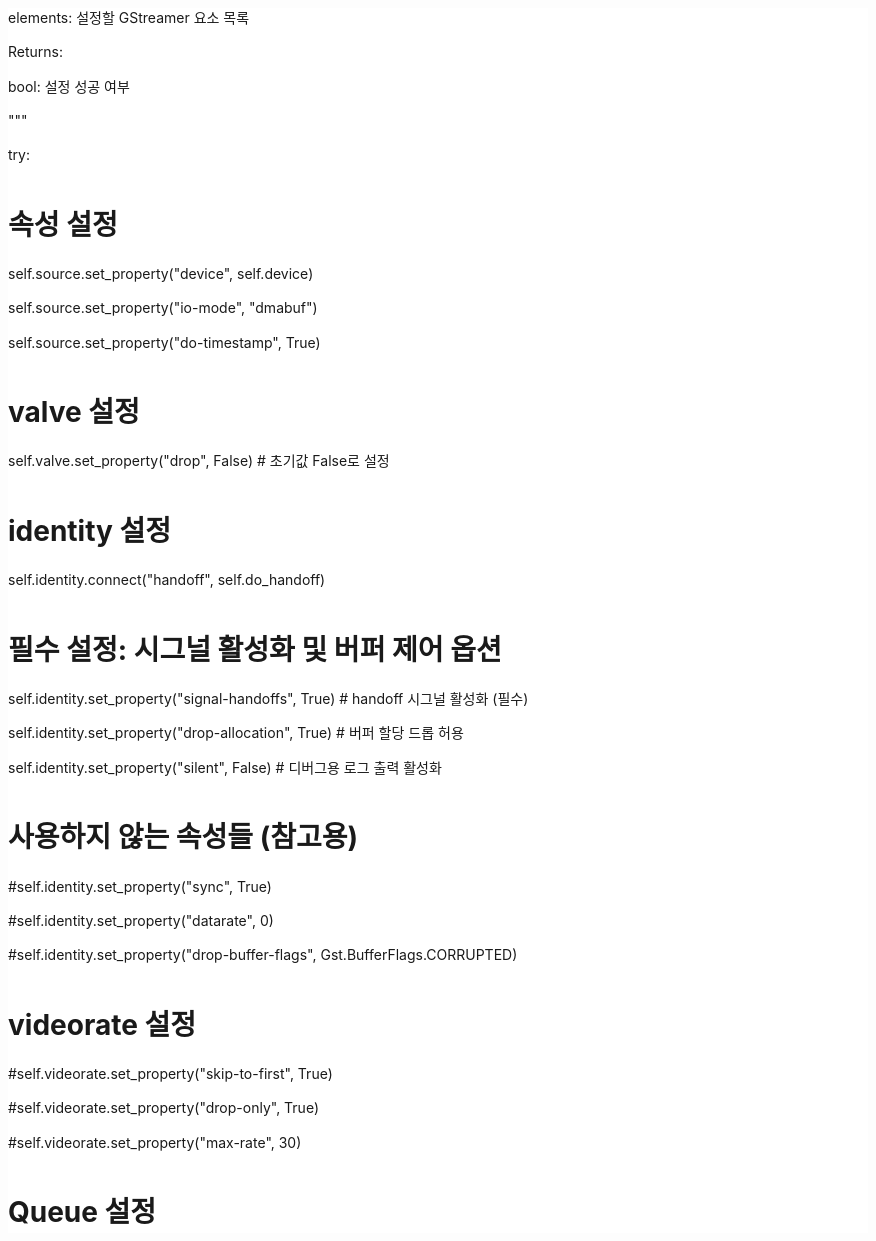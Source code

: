 elements: 설정할 GStreamer 요소 목록

Returns:

bool: 설정 성공 여부

"""

try:

# 속성 설정

self.source.set_property("device", self.device)

self.source.set_property("io-mode", "dmabuf")

self.source.set_property("do-timestamp", True)

  

# valve 설정

self.valve.set_property("drop", False) # 초기값 False로 설정

# identity 설정

self.identity.connect("handoff", self.do_handoff)

# 필수 설정: 시그널 활성화 및 버퍼 제어 옵션

self.identity.set_property("signal-handoffs", True) # handoff 시그널 활성화 (필수)

self.identity.set_property("drop-allocation", True) # 버퍼 할당 드롭 허용

self.identity.set_property("silent", False) # 디버그용 로그 출력 활성화

# 사용하지 않는 속성들 (참고용)

#self.identity.set_property("sync", True)

#self.identity.set_property("datarate", 0)

#self.identity.set_property("drop-buffer-flags", Gst.BufferFlags.CORRUPTED)

  

# videorate 설정

#self.videorate.set_property("skip-to-first", True)

#self.videorate.set_property("drop-only", True)

#self.videorate.set_property("max-rate", 30)

# Queue 설정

= WHAT YOU ARE ASKED TO DO =
Return every line of the listing exactly, leaving its pictures behind.

= EXERCISE OUTPUT =
Source code

: elements: 설정할 GStreamer 요소 목록

Returns:

bool: 설정 성공 여부

"""

try:

# 속성 설정

self.source.set_property("device", self.device)

self.source.set_property("io-mode", "dmabuf")

self.source.set_property("do-timestamp", True)

  

# valve 설정

self.valve.set_property("drop", False) # 초기값 False로 설정

# identity 설정

self.identity.connect("handoff", self.do_handoff)

# 필수 설정: 시그널 활성화 및 버퍼 제어 옵션

self.identity.set_property("signal-handoffs", True) # handoff 시그널 활성화 (필수)

self.identity.set_property("drop-allocation", True) # 버퍼 할당 드롭 허용

self.identity.set_property("silent", False) # 디버그용 로그 출력 활성화

# 사용하지 않는 속성들 (참고용)

#self.identity.set_property("sync", True)

#self.identity.set_property("datarate", 0)

#self.identity.set_property("drop-buffer-flags", Gst.BufferFlags.CORRUPTED)

  

# videorate 설정

#self.videorate.set_property("skip-to-first", True)

#self.videorate.set_property("drop-only", True)

#self.videorate.set_property("max-rate", 30)

# Queue 설정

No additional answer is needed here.